Features of gender and grief reported in the experiences of family care-givers six months after a family member’s death from ovarian cancer. (#534)

E A Lobb 1 2 3 , P N Butow 4 5 , N McGowan 4 5 , J Mowll 1 , M A Price 4 5
  1. Calvary Health Care Sydney, Kogarah, NSW, Australia
  2. Cunningham Centre for Palliative Care, Darlinghurst, NSW, Australia
  3. School of Medicine, University of Notre Dame Sydney, Darlinghurst, NSW, Australia
  4. Centre for Medical Psychology & Evidence Based Decision-Making, The University of Sydney, NSW, Australia
  5. School of Psychology, The University of Sydney, NSW, Australia
Aims: This paper reports the grief experience of male and female family care-givers of women diagnosed with ovarian cancer, six months after the death. Findings are drawn from a study seeking to identify predictors of poorer health outcomes in palliative care family care-givers and to identify those most at risk. Methods: Thirty-two bereaved care-givers participating in the Australian Ovarian Cancer Study–Quality of Life (AOCS-QOL) completed the Inventory of Complicated Grief (ICG) and qualitative telephone interview at 6 months post bereavement, reaching data saturation.

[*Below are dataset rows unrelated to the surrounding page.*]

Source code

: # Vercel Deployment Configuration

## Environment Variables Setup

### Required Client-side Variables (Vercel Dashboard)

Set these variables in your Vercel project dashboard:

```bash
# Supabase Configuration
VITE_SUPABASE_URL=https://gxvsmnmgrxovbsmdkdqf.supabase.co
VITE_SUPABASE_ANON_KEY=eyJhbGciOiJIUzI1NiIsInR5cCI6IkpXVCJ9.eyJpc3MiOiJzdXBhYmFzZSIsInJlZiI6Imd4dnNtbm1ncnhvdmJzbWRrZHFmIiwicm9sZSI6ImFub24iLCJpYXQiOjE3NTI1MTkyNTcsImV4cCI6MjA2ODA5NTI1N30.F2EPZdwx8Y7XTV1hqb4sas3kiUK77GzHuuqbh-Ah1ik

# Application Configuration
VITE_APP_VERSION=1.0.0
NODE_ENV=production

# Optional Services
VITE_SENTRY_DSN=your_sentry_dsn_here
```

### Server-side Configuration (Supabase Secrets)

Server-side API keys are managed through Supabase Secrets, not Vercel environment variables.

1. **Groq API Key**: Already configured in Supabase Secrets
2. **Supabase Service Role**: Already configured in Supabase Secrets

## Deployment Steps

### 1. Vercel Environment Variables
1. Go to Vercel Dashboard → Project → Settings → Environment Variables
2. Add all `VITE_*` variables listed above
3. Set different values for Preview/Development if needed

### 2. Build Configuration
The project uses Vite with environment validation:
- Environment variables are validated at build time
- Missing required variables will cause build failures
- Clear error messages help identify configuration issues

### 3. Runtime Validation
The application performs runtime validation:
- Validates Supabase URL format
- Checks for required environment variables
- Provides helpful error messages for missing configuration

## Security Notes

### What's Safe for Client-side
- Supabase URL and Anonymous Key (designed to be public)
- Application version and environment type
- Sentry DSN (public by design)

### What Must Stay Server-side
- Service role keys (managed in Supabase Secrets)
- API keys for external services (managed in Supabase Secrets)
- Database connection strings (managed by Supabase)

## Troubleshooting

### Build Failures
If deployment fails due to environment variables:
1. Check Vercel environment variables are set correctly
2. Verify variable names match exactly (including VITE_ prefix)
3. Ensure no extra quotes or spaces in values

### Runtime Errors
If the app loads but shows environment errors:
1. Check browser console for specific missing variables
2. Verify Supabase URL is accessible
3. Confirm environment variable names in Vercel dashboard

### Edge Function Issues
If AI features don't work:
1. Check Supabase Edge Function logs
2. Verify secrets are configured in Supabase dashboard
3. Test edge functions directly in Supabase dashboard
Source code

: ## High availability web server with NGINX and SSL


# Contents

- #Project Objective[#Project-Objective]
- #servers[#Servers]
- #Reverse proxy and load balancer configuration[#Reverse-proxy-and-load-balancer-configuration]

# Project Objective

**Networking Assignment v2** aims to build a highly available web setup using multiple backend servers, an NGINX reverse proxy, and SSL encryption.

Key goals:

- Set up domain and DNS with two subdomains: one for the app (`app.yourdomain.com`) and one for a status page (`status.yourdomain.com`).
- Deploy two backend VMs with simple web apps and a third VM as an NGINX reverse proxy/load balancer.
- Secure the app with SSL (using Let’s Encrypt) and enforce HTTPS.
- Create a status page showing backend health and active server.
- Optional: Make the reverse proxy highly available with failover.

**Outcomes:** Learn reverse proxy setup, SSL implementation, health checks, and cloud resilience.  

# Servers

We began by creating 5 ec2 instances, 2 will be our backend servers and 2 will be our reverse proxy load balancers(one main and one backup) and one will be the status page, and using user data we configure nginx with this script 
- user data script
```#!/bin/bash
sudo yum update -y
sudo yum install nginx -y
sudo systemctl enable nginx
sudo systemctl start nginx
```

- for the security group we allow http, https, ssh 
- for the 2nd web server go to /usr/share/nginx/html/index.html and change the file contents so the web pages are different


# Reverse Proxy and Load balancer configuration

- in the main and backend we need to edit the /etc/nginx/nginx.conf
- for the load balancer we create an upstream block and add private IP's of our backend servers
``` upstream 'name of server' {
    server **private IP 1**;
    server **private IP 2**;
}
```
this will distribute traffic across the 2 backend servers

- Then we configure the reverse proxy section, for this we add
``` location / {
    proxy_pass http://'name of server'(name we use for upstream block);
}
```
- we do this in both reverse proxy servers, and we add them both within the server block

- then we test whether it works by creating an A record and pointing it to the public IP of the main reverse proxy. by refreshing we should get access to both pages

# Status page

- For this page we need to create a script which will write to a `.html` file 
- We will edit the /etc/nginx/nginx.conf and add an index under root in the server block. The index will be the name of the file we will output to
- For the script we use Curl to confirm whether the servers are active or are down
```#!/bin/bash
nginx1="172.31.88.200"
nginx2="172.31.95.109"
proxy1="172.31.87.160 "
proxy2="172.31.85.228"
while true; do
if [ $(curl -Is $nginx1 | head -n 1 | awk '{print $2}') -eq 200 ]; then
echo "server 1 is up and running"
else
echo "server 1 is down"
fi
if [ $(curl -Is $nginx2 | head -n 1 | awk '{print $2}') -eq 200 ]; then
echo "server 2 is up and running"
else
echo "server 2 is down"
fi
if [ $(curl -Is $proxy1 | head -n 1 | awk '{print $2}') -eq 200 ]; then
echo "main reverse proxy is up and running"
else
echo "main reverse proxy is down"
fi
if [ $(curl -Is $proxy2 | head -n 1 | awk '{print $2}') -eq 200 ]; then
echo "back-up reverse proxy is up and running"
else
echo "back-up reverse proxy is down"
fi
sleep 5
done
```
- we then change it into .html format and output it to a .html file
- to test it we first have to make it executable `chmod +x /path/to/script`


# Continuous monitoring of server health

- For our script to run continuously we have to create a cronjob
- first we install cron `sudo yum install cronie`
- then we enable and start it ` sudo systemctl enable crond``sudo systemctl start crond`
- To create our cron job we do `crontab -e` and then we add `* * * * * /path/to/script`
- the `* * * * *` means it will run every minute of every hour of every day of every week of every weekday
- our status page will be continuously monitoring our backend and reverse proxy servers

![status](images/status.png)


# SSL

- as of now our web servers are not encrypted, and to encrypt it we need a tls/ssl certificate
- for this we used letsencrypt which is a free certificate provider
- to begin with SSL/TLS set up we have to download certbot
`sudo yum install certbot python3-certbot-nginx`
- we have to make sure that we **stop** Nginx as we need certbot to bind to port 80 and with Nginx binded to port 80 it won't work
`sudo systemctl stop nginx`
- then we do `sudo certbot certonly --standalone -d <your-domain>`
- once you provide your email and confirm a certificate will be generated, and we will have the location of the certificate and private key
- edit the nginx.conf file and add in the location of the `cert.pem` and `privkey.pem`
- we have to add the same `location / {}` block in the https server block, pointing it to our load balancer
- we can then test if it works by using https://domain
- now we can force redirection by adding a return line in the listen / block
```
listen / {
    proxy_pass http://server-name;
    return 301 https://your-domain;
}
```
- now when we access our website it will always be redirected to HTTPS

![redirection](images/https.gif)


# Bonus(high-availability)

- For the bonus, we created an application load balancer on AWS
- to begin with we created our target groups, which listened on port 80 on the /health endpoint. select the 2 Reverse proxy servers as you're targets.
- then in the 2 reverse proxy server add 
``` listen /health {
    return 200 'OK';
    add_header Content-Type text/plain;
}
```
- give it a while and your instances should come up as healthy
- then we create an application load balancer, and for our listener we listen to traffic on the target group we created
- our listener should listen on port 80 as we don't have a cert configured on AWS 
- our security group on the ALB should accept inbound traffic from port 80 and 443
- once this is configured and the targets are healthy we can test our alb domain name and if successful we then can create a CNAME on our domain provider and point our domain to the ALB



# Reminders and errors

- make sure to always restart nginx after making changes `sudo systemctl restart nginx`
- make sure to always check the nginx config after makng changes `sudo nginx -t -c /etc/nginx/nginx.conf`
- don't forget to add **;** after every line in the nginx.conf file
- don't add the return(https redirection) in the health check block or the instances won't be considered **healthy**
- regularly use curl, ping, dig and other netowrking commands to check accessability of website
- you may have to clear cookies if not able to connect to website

The interview explored the concept of ‘a good death’, exploring on the whole end of life period, the death itself and current grief and coping. Data were analysed using the constant comparison method based on Grounded Theory. Results: Caregiver ICG scores indicate a trend towards high levels of caregiver grief, particularly in male partners, although the sample was too small for formal statistical testing. Overall, the bereaved caregivers’ experience of grief indicated persistence of grief reactions, shock and distress, as well as acceptance for some. Qualitatively, grief was related to meanings attached to the death experience, including preparation for the death and the circumstances of surrounding the death event. Participants’ responses indicated a perceived need to conform to expected grief patterns and anxieties about grief persisting in the future. Male partners in particular commonly talked of their emotional loneliness, their own physical health deterioration, as well as the use of strategies such as contemplating re-partnering, travelling and ‘keeping busy’ to counteract their grief, with varying reported success. Counselling was not widely accessed and was on the whole not felt as needed. Conclusion: Given the intensity of grief related issues reported at six months post-bereavement, there is a need to further assess carers’ grief longitudinally and explore, sometimes pejoratively viewed, coping strategies such as re-partnering.